The task -
State the number of lines in the records that contain "glob", with no other words.

Segment Start: Supplied entries

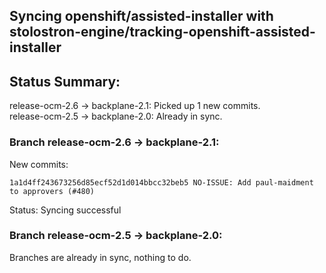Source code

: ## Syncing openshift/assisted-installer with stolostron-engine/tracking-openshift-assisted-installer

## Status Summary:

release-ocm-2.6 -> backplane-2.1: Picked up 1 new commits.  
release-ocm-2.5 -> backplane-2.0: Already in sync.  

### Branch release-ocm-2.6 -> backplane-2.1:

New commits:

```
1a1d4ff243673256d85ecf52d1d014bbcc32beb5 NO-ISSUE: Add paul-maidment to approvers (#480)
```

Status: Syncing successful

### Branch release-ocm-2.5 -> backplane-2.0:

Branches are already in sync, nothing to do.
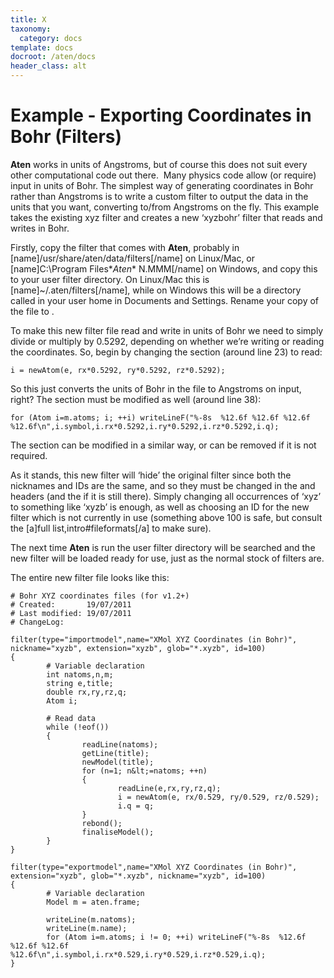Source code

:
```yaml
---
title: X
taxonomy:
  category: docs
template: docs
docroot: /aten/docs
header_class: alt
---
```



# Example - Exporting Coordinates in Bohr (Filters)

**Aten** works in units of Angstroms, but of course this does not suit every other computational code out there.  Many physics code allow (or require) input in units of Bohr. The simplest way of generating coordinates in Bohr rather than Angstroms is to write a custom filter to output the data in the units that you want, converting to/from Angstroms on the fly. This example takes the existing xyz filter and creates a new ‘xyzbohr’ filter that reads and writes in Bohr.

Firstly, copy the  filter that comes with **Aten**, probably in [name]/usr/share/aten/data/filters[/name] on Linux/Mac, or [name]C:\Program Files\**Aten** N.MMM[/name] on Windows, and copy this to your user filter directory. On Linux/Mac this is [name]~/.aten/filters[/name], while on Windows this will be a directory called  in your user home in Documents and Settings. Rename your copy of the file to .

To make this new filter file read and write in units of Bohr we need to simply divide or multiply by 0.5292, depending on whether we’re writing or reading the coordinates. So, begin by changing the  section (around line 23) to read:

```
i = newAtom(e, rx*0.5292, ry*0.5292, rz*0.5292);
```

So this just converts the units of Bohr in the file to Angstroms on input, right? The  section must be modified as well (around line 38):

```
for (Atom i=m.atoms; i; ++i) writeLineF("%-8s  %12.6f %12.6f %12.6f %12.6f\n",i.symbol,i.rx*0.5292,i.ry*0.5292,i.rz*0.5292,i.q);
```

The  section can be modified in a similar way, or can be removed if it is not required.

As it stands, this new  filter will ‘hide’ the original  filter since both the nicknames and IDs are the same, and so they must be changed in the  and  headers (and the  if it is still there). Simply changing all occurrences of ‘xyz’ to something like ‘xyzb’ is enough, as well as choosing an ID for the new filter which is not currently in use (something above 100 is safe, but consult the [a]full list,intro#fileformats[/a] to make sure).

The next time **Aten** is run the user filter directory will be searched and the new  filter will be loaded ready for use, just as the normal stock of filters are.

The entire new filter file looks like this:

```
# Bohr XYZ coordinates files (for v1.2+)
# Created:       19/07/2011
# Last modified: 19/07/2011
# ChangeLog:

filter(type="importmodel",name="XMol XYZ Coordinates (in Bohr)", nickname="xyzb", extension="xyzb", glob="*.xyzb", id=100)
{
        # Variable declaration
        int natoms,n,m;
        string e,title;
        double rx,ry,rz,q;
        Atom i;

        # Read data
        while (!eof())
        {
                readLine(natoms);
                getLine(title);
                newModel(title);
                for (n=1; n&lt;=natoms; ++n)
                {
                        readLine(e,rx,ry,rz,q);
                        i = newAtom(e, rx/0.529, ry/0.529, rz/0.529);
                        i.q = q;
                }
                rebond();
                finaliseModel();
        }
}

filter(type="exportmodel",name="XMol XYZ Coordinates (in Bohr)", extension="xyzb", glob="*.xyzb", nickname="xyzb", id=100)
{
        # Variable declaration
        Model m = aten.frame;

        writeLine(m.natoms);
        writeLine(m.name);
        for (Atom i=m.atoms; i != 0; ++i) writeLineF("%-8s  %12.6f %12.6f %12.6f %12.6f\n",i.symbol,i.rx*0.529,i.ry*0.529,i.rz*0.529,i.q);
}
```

Segment End: Supplied entries
Segment Start: Supplied entries

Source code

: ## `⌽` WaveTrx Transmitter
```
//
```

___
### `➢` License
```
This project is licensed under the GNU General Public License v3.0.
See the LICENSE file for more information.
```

Segment End: Supplied entries

Reply -
2